Negativ fiel mir auf: die schon öfters bemängelte (Billigst)Blumenerde-Empfehlung - im Jahr 2011 müßte die Torfproblematik eigentlich hinreichend bekannt sein, abgesehen davon braucht kaum ein Gemüse sauren Torfboden.
Auch wurde beim Thema "Bodenverbesserung" vergessen, daß es nicht nur Probleme mit schweren Böden gibt, sondern daß sandige Böden im Hochbeet vielleicht noch schneller austrocknen. Darauf wurde nicht eingegangen.

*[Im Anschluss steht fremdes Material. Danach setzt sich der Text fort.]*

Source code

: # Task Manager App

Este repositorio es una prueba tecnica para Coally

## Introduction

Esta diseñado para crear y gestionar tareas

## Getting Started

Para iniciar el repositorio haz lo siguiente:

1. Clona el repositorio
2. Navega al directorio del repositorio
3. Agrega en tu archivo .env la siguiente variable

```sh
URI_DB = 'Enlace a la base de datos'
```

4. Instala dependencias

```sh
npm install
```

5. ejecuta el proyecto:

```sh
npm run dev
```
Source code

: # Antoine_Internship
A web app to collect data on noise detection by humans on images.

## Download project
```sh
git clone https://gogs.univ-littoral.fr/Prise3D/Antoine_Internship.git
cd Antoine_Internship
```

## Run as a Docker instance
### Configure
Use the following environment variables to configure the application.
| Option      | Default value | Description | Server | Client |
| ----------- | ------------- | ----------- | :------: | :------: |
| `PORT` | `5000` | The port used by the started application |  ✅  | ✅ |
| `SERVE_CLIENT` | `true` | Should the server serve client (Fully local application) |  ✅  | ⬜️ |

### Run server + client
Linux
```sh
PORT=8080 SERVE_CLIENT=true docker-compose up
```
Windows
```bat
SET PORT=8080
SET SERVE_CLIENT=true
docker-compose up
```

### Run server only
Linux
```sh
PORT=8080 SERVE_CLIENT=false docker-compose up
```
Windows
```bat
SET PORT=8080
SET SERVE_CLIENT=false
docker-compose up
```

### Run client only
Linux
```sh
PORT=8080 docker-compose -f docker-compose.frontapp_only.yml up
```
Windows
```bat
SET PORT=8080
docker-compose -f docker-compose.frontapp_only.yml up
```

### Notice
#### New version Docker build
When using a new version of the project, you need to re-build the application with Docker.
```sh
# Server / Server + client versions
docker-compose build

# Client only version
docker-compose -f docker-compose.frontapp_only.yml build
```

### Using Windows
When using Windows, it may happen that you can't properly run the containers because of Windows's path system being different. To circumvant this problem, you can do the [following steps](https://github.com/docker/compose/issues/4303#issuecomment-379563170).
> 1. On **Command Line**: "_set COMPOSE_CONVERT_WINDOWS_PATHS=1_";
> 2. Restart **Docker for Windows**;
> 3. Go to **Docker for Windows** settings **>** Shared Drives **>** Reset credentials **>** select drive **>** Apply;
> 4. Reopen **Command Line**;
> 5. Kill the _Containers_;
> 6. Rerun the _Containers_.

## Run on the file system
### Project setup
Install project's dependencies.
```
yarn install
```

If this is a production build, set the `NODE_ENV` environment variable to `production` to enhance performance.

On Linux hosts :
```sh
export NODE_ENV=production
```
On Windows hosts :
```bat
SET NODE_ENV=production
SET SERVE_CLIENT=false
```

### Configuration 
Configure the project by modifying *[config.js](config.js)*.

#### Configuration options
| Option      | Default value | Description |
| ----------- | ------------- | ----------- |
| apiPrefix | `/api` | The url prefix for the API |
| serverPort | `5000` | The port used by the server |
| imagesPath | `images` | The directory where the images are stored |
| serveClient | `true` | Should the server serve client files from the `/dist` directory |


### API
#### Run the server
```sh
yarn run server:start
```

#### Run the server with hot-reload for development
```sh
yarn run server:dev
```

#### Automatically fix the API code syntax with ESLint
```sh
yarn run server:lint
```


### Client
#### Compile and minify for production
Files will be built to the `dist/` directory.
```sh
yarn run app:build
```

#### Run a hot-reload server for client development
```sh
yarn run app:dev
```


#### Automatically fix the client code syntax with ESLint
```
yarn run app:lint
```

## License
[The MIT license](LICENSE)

Ansonsten ist in diesem Buch für den Neueinsteiger alles drin, was er braucht, um gleich loszulegen - Fruchtfolge, empfohlene Gemüsesorten mit Pflegehinweisen und sogar einem Rezept je Sorte. Spart das Nachschlagen in verschiedenen Büchern.
Wer sich damit schon auskennt, findet natürlich außer der Bauanleitung wenig Neues.
Da mir dieses Buch aber die Arbeit abnimmt, selber eine preisgünstige Hochbeetlösung zu entwickeln (und evtl. Lehrgeld zu zahlen), ist es mir die 12,90 € auf jeden Fall wert.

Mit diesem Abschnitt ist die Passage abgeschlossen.